Acacia craspedocarpa, commonly known as hop mulga or broad-leaved mulga, is a species of flowering plant in the family Fabaceae and is endemic to central parts of Western Australia. It is a dense, rounded or cone-shaped shrub with dark brown to black branchlets, elliptic to oblong, egg-shaped phyllodes, spikes of yellow flowers and stalkless, thickly leathery, winged pods.

==Description==
Acacia craspedocarpa is an erect, rounded or cone-shaped shrub that typically grows to 1–4 m high and about the same width, but occasionally a tree to 8 m. It has sticky, dark brown to black branchlets with resinous ribs at the extremities. The phyllodes are elliptic to oblong or egg-shaped, occasionally almost round, 15–30 mm long and 7–13 mm wide with one to three main veins. The flowers are yellow and borne in a spike 7–20 mm long in axils on a peduncle mostly 6–15 mm long. Flowering occurs from March to September, and the pods are stalkless, thickly leathery to more or less woody, 40–60 mm long and 15–30 mm wide, yellowish to light brown, including a prominent wing 1.5–4 mm wide. The seeds are more or less round, 8.5–10.5 mm long and 7–9 mm wide with a small, cup-shaped cream-coloured or pale yellow aril on the end. The seed pods resemble those of the hop plant.

==Taxonomy==
Acacia craspedocarpa was first formally described in 1887 by Ferdinand von Mueller in The Chemist and Druggist of Australasia. The specific epithet (craspedocarpa) means 'edge-fruited', referring to the broad, marginal wing of the pods.

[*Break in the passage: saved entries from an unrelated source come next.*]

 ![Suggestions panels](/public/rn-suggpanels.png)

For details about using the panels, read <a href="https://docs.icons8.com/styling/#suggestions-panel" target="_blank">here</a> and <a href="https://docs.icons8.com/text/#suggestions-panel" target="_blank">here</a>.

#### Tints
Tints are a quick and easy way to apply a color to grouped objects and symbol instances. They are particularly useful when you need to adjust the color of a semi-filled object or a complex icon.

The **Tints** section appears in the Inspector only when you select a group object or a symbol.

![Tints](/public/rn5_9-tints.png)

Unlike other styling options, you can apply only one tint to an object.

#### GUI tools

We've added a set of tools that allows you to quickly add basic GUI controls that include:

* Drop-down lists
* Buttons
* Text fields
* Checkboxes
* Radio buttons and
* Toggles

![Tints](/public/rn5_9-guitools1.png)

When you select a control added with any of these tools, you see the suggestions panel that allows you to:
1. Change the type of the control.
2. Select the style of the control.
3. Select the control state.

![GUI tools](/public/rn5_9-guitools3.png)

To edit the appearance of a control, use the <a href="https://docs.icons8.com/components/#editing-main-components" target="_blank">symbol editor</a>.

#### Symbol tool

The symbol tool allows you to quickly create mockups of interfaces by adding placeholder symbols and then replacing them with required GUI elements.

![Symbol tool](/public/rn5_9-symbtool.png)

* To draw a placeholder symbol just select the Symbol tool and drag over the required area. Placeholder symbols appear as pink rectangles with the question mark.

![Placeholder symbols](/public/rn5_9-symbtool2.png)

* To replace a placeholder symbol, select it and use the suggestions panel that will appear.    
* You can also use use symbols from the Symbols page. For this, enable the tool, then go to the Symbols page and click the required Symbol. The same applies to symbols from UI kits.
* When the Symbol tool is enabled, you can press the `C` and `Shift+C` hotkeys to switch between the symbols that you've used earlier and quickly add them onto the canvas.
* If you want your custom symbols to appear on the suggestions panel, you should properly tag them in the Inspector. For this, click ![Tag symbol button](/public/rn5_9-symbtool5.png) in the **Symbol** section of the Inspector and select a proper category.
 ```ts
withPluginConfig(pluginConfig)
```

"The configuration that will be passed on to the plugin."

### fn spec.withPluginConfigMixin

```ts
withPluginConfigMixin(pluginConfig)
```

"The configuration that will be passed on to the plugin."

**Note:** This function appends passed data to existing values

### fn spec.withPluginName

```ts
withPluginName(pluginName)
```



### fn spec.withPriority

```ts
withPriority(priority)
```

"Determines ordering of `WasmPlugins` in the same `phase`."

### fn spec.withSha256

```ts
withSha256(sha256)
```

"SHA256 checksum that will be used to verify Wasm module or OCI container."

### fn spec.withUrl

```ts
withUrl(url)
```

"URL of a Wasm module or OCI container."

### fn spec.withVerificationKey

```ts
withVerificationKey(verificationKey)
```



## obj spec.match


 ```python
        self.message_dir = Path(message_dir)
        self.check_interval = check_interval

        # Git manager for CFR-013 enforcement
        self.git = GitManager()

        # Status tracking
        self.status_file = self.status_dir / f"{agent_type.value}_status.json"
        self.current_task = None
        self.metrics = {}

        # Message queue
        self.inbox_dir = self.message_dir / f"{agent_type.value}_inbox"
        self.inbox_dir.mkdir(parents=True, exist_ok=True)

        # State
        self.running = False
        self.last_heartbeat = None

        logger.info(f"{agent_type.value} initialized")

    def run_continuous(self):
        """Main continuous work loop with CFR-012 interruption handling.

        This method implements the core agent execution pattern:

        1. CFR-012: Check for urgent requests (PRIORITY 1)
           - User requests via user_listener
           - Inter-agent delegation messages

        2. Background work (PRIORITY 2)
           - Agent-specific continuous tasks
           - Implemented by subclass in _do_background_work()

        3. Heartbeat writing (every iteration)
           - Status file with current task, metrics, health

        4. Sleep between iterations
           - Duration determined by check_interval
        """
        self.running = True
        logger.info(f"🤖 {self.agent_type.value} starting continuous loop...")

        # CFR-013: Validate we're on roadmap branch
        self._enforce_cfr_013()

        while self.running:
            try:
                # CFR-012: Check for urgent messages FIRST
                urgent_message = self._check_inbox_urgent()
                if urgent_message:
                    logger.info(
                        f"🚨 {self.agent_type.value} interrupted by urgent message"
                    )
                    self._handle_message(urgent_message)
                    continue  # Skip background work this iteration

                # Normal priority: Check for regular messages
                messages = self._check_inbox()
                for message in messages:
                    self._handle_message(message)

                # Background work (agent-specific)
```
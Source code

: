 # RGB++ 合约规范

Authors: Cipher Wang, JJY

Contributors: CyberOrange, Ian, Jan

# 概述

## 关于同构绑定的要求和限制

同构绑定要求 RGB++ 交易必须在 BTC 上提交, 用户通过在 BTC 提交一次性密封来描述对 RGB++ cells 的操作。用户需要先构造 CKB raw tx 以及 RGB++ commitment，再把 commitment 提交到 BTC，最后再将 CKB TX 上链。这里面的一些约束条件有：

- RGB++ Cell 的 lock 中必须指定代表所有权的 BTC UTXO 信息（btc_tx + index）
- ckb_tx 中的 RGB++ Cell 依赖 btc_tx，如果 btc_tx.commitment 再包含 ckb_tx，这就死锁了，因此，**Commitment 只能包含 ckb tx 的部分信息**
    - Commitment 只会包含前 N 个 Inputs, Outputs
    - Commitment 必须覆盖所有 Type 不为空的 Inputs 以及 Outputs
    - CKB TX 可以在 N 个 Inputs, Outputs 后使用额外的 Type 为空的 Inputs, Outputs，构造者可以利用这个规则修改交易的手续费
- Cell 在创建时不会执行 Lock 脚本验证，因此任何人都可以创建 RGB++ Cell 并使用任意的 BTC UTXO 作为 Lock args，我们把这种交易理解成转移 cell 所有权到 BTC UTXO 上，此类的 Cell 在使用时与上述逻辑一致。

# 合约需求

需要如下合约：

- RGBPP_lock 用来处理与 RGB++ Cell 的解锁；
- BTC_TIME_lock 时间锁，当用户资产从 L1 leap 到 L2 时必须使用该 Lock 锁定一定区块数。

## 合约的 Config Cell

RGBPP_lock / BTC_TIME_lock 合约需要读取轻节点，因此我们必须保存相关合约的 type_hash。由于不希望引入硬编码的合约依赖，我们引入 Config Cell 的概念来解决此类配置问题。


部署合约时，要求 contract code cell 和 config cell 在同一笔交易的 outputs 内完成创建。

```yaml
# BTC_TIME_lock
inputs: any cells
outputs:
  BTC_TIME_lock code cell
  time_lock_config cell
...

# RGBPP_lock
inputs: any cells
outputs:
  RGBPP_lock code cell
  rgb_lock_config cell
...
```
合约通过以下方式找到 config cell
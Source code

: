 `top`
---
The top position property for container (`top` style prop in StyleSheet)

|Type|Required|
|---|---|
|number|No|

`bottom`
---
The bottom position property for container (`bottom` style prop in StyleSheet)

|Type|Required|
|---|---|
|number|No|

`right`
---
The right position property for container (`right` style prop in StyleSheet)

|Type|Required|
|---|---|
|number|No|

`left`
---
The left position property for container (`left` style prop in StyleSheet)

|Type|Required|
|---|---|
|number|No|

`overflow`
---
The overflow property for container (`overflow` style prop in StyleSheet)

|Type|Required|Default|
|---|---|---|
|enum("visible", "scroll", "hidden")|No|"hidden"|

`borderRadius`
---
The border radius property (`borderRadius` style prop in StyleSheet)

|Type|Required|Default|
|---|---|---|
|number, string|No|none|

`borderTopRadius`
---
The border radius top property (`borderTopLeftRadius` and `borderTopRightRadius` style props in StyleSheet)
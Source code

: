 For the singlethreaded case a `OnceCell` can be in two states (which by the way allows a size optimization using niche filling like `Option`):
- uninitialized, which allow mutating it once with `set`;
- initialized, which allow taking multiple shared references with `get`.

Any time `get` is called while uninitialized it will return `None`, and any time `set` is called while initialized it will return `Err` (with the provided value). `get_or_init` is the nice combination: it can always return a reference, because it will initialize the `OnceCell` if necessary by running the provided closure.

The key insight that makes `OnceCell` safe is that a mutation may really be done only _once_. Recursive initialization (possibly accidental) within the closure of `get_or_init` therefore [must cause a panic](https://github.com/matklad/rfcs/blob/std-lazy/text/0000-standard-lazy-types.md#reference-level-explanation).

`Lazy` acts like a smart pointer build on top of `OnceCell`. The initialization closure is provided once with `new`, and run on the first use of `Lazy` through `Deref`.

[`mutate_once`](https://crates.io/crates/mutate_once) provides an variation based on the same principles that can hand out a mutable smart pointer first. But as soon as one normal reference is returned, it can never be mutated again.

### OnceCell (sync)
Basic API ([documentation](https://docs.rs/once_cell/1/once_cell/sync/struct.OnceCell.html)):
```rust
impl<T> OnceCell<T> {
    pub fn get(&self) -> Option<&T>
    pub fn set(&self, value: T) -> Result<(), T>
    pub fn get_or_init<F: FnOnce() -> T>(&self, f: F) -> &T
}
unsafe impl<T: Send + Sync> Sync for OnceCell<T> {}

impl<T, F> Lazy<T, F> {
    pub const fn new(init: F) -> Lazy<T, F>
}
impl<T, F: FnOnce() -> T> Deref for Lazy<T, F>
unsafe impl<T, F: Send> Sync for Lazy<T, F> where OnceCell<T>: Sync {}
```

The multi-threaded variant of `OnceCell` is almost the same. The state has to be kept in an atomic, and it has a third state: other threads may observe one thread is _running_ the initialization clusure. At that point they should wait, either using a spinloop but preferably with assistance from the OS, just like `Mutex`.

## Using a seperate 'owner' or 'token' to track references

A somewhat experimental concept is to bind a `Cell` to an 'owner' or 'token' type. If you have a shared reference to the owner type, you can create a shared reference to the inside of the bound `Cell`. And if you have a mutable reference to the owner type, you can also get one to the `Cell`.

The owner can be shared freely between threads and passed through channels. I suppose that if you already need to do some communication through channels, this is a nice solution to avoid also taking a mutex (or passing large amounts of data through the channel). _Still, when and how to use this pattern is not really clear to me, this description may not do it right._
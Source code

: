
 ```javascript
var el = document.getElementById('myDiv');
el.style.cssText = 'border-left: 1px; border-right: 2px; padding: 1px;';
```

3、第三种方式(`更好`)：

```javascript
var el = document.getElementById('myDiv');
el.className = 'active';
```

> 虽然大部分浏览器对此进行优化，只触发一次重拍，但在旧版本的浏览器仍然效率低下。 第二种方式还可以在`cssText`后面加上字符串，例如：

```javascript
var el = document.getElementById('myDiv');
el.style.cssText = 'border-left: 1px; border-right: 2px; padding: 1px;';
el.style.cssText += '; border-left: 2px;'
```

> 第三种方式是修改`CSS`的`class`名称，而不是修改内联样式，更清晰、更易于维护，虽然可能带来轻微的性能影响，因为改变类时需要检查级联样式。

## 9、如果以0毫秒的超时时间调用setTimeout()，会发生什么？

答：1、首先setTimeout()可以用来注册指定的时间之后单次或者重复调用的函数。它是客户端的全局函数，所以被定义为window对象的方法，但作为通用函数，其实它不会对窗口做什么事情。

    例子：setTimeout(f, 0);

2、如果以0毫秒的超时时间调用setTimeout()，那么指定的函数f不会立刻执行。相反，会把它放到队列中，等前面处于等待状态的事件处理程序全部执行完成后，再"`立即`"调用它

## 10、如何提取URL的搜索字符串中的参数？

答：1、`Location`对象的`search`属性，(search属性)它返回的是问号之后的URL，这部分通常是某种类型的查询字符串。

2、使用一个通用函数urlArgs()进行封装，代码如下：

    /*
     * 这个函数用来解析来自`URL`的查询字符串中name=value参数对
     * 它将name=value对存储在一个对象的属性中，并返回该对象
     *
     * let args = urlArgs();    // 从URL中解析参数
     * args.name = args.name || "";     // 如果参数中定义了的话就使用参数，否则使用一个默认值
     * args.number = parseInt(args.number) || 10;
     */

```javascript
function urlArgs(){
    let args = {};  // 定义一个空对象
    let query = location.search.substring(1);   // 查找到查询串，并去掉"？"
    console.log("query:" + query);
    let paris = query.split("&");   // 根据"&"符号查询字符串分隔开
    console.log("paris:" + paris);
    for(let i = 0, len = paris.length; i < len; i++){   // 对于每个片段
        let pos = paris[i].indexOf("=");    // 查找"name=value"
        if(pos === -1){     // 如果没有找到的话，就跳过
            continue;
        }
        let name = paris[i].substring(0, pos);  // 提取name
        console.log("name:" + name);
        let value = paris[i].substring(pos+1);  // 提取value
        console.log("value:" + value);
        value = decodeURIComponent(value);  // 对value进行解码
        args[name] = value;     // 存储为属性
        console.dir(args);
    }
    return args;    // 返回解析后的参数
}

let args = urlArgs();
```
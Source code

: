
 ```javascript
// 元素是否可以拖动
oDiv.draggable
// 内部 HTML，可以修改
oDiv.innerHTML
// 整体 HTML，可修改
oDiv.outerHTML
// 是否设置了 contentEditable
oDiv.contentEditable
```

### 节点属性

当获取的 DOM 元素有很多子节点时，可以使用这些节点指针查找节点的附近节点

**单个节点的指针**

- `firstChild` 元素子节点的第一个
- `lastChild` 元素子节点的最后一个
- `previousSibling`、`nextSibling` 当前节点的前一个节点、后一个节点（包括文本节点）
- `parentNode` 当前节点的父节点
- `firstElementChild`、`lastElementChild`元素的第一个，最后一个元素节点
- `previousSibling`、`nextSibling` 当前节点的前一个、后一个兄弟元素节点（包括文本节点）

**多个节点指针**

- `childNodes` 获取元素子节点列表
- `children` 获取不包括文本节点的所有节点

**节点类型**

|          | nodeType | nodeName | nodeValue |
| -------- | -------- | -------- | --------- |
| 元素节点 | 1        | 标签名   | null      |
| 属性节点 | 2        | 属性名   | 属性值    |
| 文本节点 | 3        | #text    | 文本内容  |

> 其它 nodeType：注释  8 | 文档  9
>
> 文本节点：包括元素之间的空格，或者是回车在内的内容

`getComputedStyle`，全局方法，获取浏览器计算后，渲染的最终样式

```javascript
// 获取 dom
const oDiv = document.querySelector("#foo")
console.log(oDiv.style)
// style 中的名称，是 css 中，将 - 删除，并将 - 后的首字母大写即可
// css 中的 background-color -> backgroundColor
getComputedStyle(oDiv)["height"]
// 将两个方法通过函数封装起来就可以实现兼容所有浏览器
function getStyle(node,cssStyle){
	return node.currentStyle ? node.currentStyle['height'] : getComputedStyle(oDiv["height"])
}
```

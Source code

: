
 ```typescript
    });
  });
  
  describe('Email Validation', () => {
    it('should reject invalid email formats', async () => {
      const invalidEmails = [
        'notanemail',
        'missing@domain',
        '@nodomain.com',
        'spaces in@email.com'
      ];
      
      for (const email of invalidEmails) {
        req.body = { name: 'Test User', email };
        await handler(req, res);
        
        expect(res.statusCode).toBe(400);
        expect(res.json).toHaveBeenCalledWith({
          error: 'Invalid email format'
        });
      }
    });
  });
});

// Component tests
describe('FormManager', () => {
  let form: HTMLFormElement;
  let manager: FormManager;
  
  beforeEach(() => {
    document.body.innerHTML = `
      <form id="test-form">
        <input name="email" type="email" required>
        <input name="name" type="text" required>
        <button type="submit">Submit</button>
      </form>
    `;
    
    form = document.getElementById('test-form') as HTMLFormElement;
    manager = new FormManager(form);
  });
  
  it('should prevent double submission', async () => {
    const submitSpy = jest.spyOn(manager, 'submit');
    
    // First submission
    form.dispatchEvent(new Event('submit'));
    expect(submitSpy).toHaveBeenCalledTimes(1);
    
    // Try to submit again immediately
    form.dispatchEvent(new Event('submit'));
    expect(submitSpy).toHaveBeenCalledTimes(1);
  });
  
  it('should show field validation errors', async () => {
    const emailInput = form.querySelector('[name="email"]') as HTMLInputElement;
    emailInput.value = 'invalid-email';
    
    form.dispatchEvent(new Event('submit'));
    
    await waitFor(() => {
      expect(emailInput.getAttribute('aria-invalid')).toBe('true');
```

==Distribution and habitat==
Hop mulga is endemic to arid and semi-arid areas in south-central Western Australia where it grows in, and along watercourses, in loamy or clayey soils between Byro Station and Yalgoo in the west and Wiluna, Laverton and near Kalgoorlie in the east, in the Gascoyne, Little Sandy Desert, Murchison and Yalgoo bioregions of Western Australia.

==Conservation status==
Acacia craspedocarpa is listed as "not threatened" by the Government of Western Australia Department of Biodiversity, Conservation and Attractions.

==Use in horticulture==
The ornamental medium to tall plant is available commercially and grows well drained light to heavy soils in full sun or partial shade and is drought tolerant once it is established. It will also tolerate a light frost to around -8 C It is quite long lived and can grow well in a container.